Miras a esa persona a los ojos y sonríes. No ha dicho nada gracioso, no te ha hecho un cumplido, ni siquiera ha abierto la boca. Pero es real, no te lo estás imaginando, así que sonríes.
Rememoras cada segundo que habéis pasado juntos, cada mirada furtiva por el rabillo del ojo, cada roce de manos, cada palabra intercambiada, cada mirada, cada sonrisa... Y no consigues encontrar nada malo. Cada segundo que recuerdas te hace sonreír todavía más. Vaya, ya casi habías olvidado lo que era eso, sonreír, así que te encanta.

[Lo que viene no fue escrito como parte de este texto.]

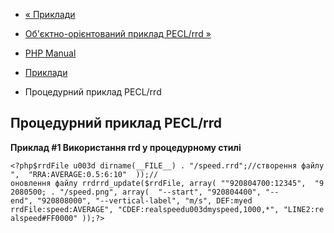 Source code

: - [« Приклади](rrd.examples.md)
- [Об'єктно-орієнтований приклад PECL/rrd »](rrd.examples-oop.md)

- [PHP Manual](index.md)
- [Приклади](rrd.examples.md)
- Процедурний приклад PECL/rrd

## Процедурний приклад PECL/rrd

**Приклад #1 Використання rrd у процедурному стилі**

` <?php$rrdFile u003d dirname(__FILE__) . "/speed.rrd";//створення файлу ",  "RRA:AVERAGE:0.5:6:10"  ));//оновлення файлу rrdrrd_update($rrdFile, array( ""920804700:12345",  "92080500; . "/speed.png", array(  "--start", "920804400", "--end", "920808000", "--vertical-label", "m/s", DEF:myed rrdFile:speed:AVERAGE", "CDEF:realspeedu003dmyspeed,1000,*", "LINE2:realspeed#FF0000" ));?> `
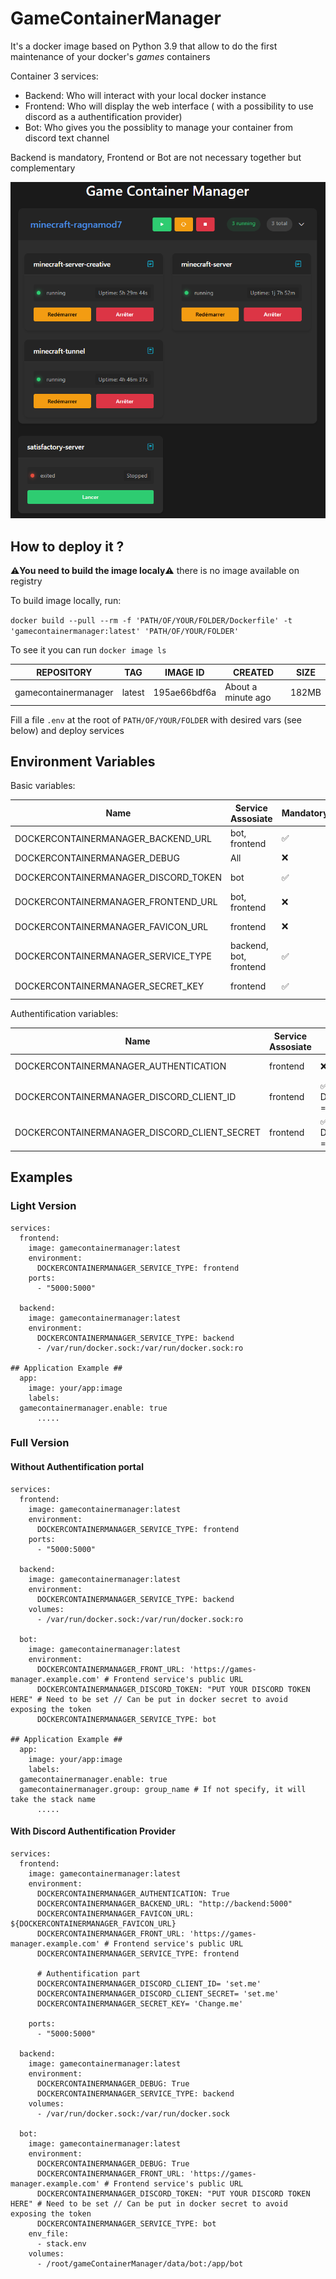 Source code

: # GameContainerManager

It's a docker image based on Python 3.9 that allow to do the first maintenance of your docker's *games* containers

Container 3 services:
  - Backend: Who will interact with your local docker instance
  - Frontend: Who will display the web interface ( with a possibility to use discord as a authentification provider)
  - Bot: Who gives you the possiblity to manage your container from discord text channel

Backend is mandatory, Frontend or Bot are not necessary together but complementary

![image](docs/GameContainerManager.png)

## How to deploy it ?

⚠️**You need to build the image localy**⚠️ there is no image available on registry

To build image locally, run: 

`docker build --pull --rm -f 'PATH/OF/YOUR/FOLDER/Dockerfile' -t 'gamecontainermanager:latest' 'PATH/OF/YOUR/FOLDER'`

To see it you can run `docker image ls`

| REPOSITORY | TAG | IMAGE ID | CREATED | SIZE |
|------------|-----|----------|---------|------|
| gamecontainermanager | latest | 195ae66bdf6a | About a minute ago | 182MB |

Fill a file `.env` at the root of `PATH/OF/YOUR/FOLDER` with desired vars (see below) and deploy services

## Environment Variables

Basic variables:

| Name | Service Assosiate | Mandatory | Default Value | Value Possible | UTILITIES |
|------|-------------------|-----------|---------------|----------------|-----------|
| DOCKERCONTAINERMANAGER_BACKEND_URL | bot, frontend | ✅ | http://backend:5000 | *http://your.service.name:5000* | Url for your backend container (can be in docker's local network) |
| DOCKERCONTAINERMANAGER_DEBUG | All | ❌ | False | `False` // `True` | Enable debug logs level |
| DOCKERCONTAINERMANAGER_DISCORD_TOKEN | bot | ✅ | False | *YOUR_DISCORD_TOKEN* | Discord auth token for bot, see https://discord.com/developers/docs/intro |
| DOCKERCONTAINERMANAGER_FRONTEND_URL | bot, frontend | ❌ | **NONE** | *https://your.domain.com* | Frontend service public address is reachable | |
| DOCKERCONTAINERMANAGER_FAVICON_URL | frontend | ❌ | ./static/icon/gameContainerManager.ico | *https://your.domain.com* or *PATH/IN/CONTAINER/youricon.ico* | URL (or relative local path from index.html) for the favicon, can be a '.ico', 'png', '.jpeg'.. |
| DOCKERCONTAINERMANAGER_SERVICE_TYPE | backend, bot, frontend | ✅ | **NONE** | `backend`// `bot`// `frontend` | service name that you want run |
| DOCKERCONTAINERMANAGER_SECRET_KEY | frontend | ✅  | **NONE** |  | Flask Secret key, must be unique. see https://flask.palletsprojects.com/en/stable/config/ |

Authentification variables:

| Name | Service Assosiate | Mandatory | Default Value | Value Possible | UTILITIES |
|------|-------------------|-----------|---------------|----------------|-----------|
| DOCKERCONTAINERMANAGER_AUTHENTICATION | frontend | ❌ | False | `False` // `True` | Enable Discord as an authentification provider |
| DOCKERCONTAINERMANAGER_DISCORD_CLIENT_ID | frontend | ✅ if DOCKERCONTAINERMANAGER_AUTHENTICATION =`True` | **NONE** |  | Discord OAuth2 Client ID, see https://discord.com/developers/docs/topics/oauth2 |
| DOCKERCONTAINERMANAGER_DISCORD_CLIENT_SECRET | frontend | ✅ if DOCKERCONTAINERMANAGER_AUTHENTICATION =`True` | **NONE** |  | Discord OAuth Client secret, see https://discord.com/developers/docs/topics/oauth2 |

## Examples

### Light Version

    services:
      frontend:
        image: gamecontainermanager:latest
        environment:
          DOCKERCONTAINERMANAGER_SERVICE_TYPE: frontend
        ports:
          - "5000:5000"

      backend:
        image: gamecontainermanager:latest
        environment:
          DOCKERCONTAINERMANAGER_SERVICE_TYPE: backend
          - /var/run/docker.sock:/var/run/docker.sock:ro

    ## Application Example ##
      app:
        image: your/app:image
        labels:
      gamecontainermanager.enable: true
          .....


### Full Version

#### Without Authentification portal
    services:
      frontend:
        image: gamecontainermanager:latest
        environment:
          DOCKERCONTAINERMANAGER_SERVICE_TYPE: frontend
        ports:
          - "5000:5000"

      backend:
        image: gamecontainermanager:latest
        environment:
          DOCKERCONTAINERMANAGER_SERVICE_TYPE: backend
        volumes:
          - /var/run/docker.sock:/var/run/docker.sock:ro

      bot:
        image: gamecontainermanager:latest
        environment:
          DOCKERCONTAINERMANAGER_FRONT_URL: 'https://games-manager.example.com' # Frontend service's public URL
          DOCKERCONTAINERMANAGER_DISCORD_TOKEN: "PUT YOUR DISCORD TOKEN HERE" # Need to be set // Can be put in docker secret to avoid exposing the token
          DOCKERCONTAINERMANAGER_SERVICE_TYPE: bot

    ## Application Example ##
      app:
        image: your/app:image
        labels:
      gamecontainermanager.enable: true
      gamecontainermanager.group: group_name # If not specify, it will take the stack name
          .....

#### With Discord Authentification Provider
    services:
      frontend:
        image: gamecontainermanager:latest
        environment:
          DOCKERCONTAINERMANAGER_AUTHENTICATION: True
          DOCKERCONTAINERMANAGER_BACKEND_URL: "http://backend:5000"
          DOCKERCONTAINERMANAGER_FAVICON_URL: ${DOCKERCONTAINERMANAGER_FAVICON_URL}
          DOCKERCONTAINERMANAGER_FRONT_URL: 'https://games-manager.example.com' # Frontend service's public URL
          DOCKERCONTAINERMANAGER_SERVICE_TYPE: frontend

          # Authentification part
          DOCKERCONTAINERMANAGER_DISCORD_CLIENT_ID= 'set.me'
          DOCKERCONTAINERMANAGER_DISCORD_CLIENT_SECRET= 'set.me'
          DOCKERCONTAINERMANAGER_SECRET_KEY= 'Change.me'

        ports:
          - "5000:5000"

      backend:
        image: gamecontainermanager:latest
        environment:
          DOCKERCONTAINERMANAGER_DEBUG: True
          DOCKERCONTAINERMANAGER_SERVICE_TYPE: backend
        volumes:
          - /var/run/docker.sock:/var/run/docker.sock

      bot:
        image: gamecontainermanager:latest
        environment:
          DOCKERCONTAINERMANAGER_DEBUG: True
          DOCKERCONTAINERMANAGER_FRONT_URL: 'https://games-manager.example.com' # Frontend service's public URL
          DOCKERCONTAINERMANAGER_DISCORD_TOKEN: "PUT YOUR DISCORD TOKEN HERE" # Need to be set // Can be put in docker secret to avoid exposing the token
          DOCKERCONTAINERMANAGER_SERVICE_TYPE: bot
        env_file:
          - stack.env
        volumes:
          - /root/gameContainerManager/data/bot:/app/bot
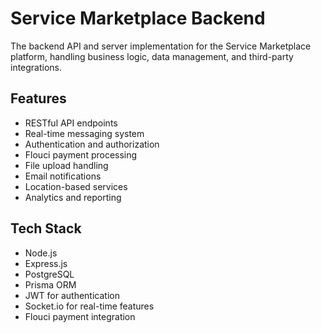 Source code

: # Service Marketplace Backend

The backend API and server implementation for the Service Marketplace platform, handling business logic, data management, and third-party integrations.

## Features

- RESTful API endpoints
- Real-time messaging system
- Authentication and authorization
- Flouci payment processing
- File upload handling
- Email notifications
- Location-based services
- Analytics and reporting

## Tech Stack

- Node.js
- Express.js
- PostgreSQL
- Prisma ORM
- JWT for authentication
- Socket.io for real-time features
- Flouci payment integration
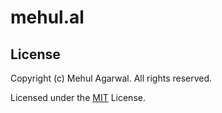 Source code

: # mehul.al

## License

Copyright (c) Mehul Agarwal. All rights reserved.

Licensed under the [MIT](LICENSE) License.
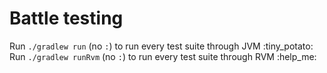 # Battle testing

Run `./gradlew run` (no `:`) to run every test suite through JVM :tiny_potato:
Run `./gradlew runRvm` (no `:`) to run every test suite through RVM :help_me:
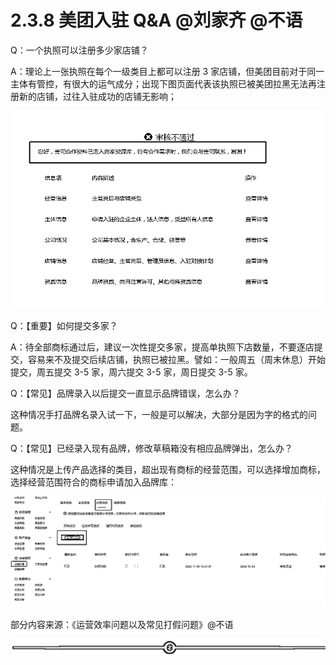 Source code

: # 2.3.8 美团入驻 Q&A @刘家齐 @不语

Q：一个执照可以注册多少家店铺？

A：理论上一张执照在每个一级类目上都可以注册 3 家店铺，但美团目前对于同一主体有管控，有很大的运气成分；出现下图页面代表该执照已被美团拉黑无法再注册新的店铺，过往入驻成功的店铺无影响；

![](img/76ba68feb669f01b5dac4a8dcd547032.png)

Q：【重要】如何提交多家？

A：待全部商标通过后，建议一次性提交多家，提高单执照下店数量，不要逐店提交，容易来不及提交后续店铺，执照已被拉黑。譬如：一般周五（周末休息）开始提交，周五提交 3-5 家，周六提交 3-5 家，周日提交 3-5 家。

Q：【常见】品牌录入以后提交一直显示品牌错误，怎么办？

这种情况手打品牌名录入试一下，一般是可以解决，大部分是因为字的格式的问题。

Q：【常见】已经录入现有品牌，修改草稿箱没有相应品牌弹出，怎么办？

这种情况是上传产品选择的类目，超出现有商标的经营范围，可以选择增加商标，选择经营范围符合的商标申请加入品牌库：

![](img/1b5ac7d8bdad4fdd6b54fec0444b724c.png)

部分内容来源：《运营效率问题以及常见打假问题》@不语

![](img/af1b0ff95055ad1b068bc39a8c34b73c.png)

Finalmente te vas a casa, y te sientas en la cama, apoyando la espalda contra la pared. Notas el cansancio del día en los huesos, y la vista se te vuelve borrosa, pero tu cerebro es un hervidero de actividad. Ahora que tu presencia no acapara tus sentidos, eres libre de imaginar todo tipo de fantasías. Piensas qué respuesta le puedes dar a esta pregunta, con qué movimiento puedes corresponder a ese suyo, cómo reaccionarías ante aquel cumplido... Imaginas todo lo imaginable y por imaginar, hasta los posibles momentos malos.
Y de pronto, como si fueses una niña que vuelve del colegio con la promesa de una golosina, te olvidas de todo lo que ha pasado hasta ahora y te ríes. Llena de ilusión.